渡してしまえばお願いごとは完了する。その直前での悪あがき。
「あっ」
いつまでも渡すことができなかったそれを、珍しい強引さでコンラートに奪われた。
「あああ……」
おれは約束は守る男だ。いまさら、なかったことにはできないと用意はしたものの、いざ自分の写真を相手に渡すというのは恥ずかしいものがある。
まるで意地悪でもするようにコンラッドはおれが届かないほど高い位置に写真を掲げてしばらく見つめ、それからおれを見下ろして嬉しそうに目を細めた。
「バックは桜ですね。これは、春?」
「うん。入学式の写真だから、三か月ぐらい前かな」
眞魔国と地球を行き来しているせいで実際にはもっとずっと前のことのように感じるけれど、地球の時間にしてしまえばまだ三カ月前。新品の学ランを着たおれの姿が、そこにあった。
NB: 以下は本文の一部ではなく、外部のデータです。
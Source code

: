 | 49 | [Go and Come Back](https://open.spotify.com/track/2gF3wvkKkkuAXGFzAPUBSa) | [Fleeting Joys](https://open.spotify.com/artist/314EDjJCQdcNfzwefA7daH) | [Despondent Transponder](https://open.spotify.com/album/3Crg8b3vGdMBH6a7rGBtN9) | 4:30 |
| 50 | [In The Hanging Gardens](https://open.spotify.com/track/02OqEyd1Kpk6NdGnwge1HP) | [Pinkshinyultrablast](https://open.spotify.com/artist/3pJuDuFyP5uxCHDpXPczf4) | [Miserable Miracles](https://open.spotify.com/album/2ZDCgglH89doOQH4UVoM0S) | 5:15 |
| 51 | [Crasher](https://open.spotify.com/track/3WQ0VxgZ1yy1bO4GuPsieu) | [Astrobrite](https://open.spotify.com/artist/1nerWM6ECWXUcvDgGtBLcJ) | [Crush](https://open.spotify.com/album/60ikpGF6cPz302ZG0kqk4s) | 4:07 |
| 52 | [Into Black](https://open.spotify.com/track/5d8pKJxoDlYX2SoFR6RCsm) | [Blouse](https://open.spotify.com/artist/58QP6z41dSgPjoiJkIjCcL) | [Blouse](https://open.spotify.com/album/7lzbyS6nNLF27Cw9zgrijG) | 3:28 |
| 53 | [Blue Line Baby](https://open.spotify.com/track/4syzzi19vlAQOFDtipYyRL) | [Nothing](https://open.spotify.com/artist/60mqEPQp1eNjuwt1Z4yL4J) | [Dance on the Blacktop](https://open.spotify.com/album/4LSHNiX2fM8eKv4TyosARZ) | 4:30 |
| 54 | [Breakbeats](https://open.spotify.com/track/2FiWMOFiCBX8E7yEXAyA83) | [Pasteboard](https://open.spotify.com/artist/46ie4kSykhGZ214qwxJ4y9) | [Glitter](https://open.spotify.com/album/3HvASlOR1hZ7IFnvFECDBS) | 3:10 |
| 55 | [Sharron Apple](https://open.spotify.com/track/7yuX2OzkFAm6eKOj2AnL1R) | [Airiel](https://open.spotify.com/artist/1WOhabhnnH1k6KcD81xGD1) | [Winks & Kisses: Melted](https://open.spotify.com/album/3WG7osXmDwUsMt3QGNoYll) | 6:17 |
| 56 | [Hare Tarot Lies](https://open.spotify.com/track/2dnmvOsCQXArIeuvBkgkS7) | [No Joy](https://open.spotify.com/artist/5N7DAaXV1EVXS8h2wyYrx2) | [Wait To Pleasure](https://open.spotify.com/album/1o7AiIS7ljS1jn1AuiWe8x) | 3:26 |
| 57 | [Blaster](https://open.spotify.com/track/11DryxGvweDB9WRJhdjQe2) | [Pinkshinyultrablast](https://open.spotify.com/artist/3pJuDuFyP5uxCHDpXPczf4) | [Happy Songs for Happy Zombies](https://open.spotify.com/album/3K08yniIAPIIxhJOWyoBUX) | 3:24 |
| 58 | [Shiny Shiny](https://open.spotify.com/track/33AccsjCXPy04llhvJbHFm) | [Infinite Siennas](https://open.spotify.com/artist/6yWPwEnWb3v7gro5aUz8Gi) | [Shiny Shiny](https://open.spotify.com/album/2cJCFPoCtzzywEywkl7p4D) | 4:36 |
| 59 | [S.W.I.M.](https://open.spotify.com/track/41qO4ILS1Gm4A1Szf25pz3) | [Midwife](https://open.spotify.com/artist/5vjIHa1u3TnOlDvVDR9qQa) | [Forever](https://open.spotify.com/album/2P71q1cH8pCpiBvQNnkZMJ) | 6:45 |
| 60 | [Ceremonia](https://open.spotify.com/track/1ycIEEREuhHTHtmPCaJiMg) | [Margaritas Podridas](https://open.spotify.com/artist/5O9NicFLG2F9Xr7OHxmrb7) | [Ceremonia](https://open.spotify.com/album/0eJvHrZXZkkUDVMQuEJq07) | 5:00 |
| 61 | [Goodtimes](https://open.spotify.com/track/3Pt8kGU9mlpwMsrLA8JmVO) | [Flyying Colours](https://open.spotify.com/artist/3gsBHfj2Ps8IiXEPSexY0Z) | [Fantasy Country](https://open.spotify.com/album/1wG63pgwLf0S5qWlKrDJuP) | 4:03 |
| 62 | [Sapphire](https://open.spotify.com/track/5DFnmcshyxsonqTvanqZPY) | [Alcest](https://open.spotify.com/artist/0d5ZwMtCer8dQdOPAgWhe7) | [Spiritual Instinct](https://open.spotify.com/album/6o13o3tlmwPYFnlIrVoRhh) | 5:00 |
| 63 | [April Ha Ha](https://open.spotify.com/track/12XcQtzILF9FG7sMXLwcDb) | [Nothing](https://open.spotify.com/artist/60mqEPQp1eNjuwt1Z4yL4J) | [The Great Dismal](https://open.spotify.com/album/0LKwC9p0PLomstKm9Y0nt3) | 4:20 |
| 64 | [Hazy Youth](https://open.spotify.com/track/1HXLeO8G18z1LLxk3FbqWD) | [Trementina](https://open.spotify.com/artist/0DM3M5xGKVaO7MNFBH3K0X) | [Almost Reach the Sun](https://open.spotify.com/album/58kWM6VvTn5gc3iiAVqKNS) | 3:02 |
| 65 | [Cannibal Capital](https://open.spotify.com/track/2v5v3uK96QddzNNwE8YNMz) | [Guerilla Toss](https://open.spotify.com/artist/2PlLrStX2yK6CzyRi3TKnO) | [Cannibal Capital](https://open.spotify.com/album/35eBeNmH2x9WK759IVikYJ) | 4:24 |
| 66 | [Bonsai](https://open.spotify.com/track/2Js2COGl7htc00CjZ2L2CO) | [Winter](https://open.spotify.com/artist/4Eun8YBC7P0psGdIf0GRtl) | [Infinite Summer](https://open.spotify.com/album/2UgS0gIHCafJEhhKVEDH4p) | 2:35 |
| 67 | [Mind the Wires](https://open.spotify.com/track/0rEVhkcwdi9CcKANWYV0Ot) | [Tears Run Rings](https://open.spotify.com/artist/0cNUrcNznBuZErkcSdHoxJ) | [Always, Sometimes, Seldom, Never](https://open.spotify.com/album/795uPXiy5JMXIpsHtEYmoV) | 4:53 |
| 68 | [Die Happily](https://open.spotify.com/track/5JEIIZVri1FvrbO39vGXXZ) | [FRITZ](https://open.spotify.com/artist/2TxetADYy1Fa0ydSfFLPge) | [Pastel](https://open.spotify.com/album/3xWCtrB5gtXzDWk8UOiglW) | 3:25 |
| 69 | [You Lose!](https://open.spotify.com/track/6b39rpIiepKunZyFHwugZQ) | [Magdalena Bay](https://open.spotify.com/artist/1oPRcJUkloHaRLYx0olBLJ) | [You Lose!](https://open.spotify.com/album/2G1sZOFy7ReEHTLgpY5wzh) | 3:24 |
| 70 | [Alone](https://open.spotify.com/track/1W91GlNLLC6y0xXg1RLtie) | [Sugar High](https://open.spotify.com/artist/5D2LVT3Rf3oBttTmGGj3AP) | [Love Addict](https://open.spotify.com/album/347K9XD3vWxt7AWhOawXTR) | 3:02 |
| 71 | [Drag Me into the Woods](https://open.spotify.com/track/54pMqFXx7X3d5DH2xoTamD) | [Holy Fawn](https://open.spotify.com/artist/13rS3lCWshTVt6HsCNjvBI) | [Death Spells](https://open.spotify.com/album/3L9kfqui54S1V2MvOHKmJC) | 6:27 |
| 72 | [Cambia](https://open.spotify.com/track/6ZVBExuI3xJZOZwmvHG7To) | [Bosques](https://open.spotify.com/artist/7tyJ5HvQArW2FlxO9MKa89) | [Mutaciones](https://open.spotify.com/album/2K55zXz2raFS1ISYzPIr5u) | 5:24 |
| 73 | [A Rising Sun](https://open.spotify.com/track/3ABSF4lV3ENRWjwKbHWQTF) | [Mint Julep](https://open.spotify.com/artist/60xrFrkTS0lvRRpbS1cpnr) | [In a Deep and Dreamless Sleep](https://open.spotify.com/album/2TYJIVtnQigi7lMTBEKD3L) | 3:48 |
ため息交じりに素直に答える。いつもと代わり映えのしない姿だ。
男子高校生ともなれば、なかなか写真をとる機会なんて多くない。節目にとった数少ない写真の中で、一番映りのよさそうなものを選んで持ってきた。
「で、そんなのどうするんだよ」
「ユーリがいない間に、慰めてもらおうかと」
「はい?」
慰めるってなんですか。
「いろいろです」
「いろいろって……」
「話しかけたり、キ……」
「わーわーわー、いい。聞きたくない」
なんてこと言いだすんだ。
恥ずかしい言葉をさえぎり、おれはまたお願いごとを安請け合いしたことを後悔した。
けれど、頼んだところで返してくれそうにない。
「今度、カメラ持ってくる」
「いいですね、ユーリの写真をたくさん撮りましょう」
「ちがう、あんたのだよ」
「キスするために?」
「……ちがっ」
う、と言いかけた言葉を噤んだのは、ないとは言いきれないからだ。
地球に戻るなりポケットに頼まれものの写真を入れて、次にスタツアできる日を楽しみに過ごしていた。こんなもので喜ぶのだろうかと思いながら、喜んでくれることを期待しながら。そして何よりも、おれ自身が彼に会えることを楽しみに。
そして考える。彼の写真が一枚、手元にあったら、と。
「一緒に写真をとりましょう」
「うん」
否定できなかったことに気付いていたんだろうけれど、コンラッドはこれ以上おれをからかうことをやめたらしい。胸ポケットに写真をしまってからおれを腕の中に閉じ込めた。
その写真がどうなるのか、おれは知らない。
ただ、いまはおれがいるんだから、そいつの出番はまだ先だ。